= Pablo Delgado =

British artist

Pablo Delgado is a Mexico-born and London-based street artist who emerged in 2011 and rose to prominence in the London street-art scene. Since 2012 he has been decorating East London's street corners. His early work consisted of miniature doorways pasted up on the edges of walls. Soon, Delgado began expanding into detailed narratives, meticulously depicting hosts of people, animals, and objects in minutia around London.

==Biography==
His early work consisted of miniature doorways pasted up on the edges of walls. Soon, Delgado began expanding into detailed narratives, meticulously depicting hosts of people, animals, and objects in minutia around London.

His style involves taking imagery from mass media and popular culture, stripping it of colour before arranging the tiny figures into surreal scenes and compositions. He is known for his use of distinctive black shadows, cast on the pavement.

==Works==
In December 2012 Pablo Delgado painted the Village Underground wall in Shoreditch, London.

==Exhibitions==
In October 2012, Delgado made his debut solo show. at the Pure Evil Gallery in Shoreditch, London.

In May 2013, Delgado exhibited at the Dulwich Street Art Festival in 2013.

In September 2013, Delgado exhibited at the Street Museum of Art, Montreal, Canada.

In November 2013, his little artworks were the first commission for the East Wing Biennale at the Courtauld Institute of Art.

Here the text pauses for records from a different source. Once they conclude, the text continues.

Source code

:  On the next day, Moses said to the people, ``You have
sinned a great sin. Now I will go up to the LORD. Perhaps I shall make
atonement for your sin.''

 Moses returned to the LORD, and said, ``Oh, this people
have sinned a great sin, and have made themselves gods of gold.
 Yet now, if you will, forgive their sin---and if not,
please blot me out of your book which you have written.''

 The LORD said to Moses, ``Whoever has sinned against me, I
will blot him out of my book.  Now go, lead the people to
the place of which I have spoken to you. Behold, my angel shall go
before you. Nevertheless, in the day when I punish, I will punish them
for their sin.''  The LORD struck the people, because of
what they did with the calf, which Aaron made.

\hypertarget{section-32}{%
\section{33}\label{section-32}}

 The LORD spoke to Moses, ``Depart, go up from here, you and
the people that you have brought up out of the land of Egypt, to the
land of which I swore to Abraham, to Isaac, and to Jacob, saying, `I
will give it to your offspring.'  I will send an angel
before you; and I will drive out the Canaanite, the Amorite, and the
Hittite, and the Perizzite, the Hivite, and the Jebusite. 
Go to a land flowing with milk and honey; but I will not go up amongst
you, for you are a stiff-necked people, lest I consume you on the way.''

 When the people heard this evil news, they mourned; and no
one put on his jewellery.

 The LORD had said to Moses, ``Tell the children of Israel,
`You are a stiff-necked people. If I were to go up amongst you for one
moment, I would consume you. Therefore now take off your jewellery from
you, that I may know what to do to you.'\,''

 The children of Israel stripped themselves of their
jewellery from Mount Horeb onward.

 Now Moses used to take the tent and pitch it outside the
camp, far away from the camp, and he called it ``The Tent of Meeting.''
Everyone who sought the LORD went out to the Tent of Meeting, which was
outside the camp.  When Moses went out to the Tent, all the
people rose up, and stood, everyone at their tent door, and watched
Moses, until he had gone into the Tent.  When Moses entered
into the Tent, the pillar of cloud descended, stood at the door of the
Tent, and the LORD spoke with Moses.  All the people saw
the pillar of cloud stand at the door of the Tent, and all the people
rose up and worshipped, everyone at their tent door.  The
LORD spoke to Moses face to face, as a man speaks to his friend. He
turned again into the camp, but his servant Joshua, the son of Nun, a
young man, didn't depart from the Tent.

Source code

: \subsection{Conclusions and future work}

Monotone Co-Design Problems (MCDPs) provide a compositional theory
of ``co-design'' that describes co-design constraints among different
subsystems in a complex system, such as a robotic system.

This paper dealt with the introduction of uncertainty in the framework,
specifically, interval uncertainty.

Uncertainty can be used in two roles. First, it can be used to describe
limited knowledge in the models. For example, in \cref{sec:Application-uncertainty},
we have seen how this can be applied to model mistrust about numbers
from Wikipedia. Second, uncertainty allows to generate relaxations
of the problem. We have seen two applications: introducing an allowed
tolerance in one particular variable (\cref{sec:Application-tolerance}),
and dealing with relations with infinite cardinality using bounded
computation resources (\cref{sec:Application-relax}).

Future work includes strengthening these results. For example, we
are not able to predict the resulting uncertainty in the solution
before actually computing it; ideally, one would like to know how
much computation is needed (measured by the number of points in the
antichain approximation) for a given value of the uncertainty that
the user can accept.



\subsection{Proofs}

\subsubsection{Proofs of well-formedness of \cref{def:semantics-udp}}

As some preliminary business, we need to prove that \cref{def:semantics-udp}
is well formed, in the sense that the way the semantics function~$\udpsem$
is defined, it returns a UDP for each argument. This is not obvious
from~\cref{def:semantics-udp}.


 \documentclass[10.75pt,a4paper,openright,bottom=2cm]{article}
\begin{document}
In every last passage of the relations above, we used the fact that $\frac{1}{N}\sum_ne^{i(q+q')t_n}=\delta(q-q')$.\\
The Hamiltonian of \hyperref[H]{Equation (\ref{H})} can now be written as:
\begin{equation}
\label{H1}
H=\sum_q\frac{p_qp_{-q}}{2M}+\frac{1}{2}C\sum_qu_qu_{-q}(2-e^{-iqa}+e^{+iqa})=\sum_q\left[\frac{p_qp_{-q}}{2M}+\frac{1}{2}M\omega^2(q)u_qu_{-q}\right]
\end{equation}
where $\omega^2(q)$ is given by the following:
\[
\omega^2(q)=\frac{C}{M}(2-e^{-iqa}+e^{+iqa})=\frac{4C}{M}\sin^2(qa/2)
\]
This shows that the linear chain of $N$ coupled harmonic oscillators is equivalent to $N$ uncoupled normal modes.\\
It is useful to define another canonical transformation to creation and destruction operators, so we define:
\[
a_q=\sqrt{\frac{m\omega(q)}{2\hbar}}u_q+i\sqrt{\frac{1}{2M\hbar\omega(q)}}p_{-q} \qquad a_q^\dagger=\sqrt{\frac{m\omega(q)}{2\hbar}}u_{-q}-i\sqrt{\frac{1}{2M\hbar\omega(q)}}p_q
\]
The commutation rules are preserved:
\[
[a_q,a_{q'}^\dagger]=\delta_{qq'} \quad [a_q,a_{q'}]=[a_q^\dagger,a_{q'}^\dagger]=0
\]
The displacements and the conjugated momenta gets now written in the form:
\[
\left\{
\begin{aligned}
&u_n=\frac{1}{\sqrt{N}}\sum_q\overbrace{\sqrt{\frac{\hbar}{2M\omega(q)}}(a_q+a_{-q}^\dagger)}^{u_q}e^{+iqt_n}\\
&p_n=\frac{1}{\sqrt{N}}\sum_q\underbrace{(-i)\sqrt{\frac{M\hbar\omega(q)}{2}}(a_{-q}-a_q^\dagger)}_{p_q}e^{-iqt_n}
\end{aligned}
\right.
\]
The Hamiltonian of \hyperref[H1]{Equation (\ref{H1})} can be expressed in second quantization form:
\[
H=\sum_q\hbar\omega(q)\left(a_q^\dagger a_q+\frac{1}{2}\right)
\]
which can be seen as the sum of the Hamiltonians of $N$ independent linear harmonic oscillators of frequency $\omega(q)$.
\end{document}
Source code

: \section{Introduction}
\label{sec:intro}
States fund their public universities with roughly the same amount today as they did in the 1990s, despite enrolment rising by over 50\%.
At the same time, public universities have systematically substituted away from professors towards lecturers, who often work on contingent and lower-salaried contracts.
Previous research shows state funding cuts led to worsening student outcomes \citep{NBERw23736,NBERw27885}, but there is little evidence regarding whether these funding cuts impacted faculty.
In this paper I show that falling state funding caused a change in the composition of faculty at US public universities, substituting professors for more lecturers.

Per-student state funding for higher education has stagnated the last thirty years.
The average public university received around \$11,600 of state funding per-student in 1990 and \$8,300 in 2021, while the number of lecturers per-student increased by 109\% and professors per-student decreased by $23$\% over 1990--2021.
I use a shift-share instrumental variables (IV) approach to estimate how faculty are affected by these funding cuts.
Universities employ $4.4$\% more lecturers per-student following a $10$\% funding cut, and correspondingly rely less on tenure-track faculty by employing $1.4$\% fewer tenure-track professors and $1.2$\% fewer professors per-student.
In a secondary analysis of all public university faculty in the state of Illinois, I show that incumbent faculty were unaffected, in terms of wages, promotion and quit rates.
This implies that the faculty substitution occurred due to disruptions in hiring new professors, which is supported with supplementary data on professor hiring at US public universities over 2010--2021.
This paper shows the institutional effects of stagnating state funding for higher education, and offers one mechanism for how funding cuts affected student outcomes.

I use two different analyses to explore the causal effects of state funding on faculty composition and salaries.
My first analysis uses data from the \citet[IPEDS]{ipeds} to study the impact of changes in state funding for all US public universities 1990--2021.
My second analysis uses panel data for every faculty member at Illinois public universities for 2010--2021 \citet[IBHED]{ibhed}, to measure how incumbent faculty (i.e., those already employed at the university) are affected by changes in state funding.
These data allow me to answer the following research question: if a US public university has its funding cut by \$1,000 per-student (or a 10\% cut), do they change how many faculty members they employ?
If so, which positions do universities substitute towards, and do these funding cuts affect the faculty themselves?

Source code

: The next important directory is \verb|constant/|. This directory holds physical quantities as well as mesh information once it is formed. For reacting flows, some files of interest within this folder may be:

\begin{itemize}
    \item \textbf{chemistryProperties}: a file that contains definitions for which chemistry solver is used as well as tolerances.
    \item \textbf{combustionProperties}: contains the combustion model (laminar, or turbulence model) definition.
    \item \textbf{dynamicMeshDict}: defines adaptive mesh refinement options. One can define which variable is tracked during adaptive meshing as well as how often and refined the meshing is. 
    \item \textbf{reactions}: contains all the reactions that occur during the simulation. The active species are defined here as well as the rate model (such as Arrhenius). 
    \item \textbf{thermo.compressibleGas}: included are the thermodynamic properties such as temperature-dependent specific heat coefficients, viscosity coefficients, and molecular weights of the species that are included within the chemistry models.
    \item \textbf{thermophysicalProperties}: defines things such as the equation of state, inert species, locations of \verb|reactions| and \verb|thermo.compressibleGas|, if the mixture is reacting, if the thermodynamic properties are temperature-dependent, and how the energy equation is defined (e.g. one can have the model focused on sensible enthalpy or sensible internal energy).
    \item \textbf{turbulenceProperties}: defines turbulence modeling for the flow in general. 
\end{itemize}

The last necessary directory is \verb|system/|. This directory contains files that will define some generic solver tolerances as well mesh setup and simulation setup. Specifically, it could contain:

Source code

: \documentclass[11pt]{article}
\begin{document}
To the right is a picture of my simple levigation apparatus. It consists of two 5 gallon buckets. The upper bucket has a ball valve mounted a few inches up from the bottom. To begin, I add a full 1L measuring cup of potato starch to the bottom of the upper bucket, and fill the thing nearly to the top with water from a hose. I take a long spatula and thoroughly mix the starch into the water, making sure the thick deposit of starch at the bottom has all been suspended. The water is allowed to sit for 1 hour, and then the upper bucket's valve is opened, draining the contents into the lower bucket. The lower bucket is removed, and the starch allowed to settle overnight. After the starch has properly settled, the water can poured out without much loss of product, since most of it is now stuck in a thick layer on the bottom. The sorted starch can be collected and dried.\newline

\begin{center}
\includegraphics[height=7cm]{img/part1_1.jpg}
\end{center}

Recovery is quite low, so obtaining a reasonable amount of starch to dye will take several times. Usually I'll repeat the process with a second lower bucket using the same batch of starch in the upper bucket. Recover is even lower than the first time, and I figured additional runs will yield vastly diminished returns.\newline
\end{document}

In May 2014, Delgado had a solo exhibition entitled Even Less at Howard Griffin Gallery in Shoreditch, London. Gallery owner Richard Howard-Griffin explained: “He wanted to make an exhibition that looks as though it isn’t there, so when you walk in it doesn’t look as though there is an exhibition, you see nothing, but when you look around at the details you can see there are narratives and stories going on.”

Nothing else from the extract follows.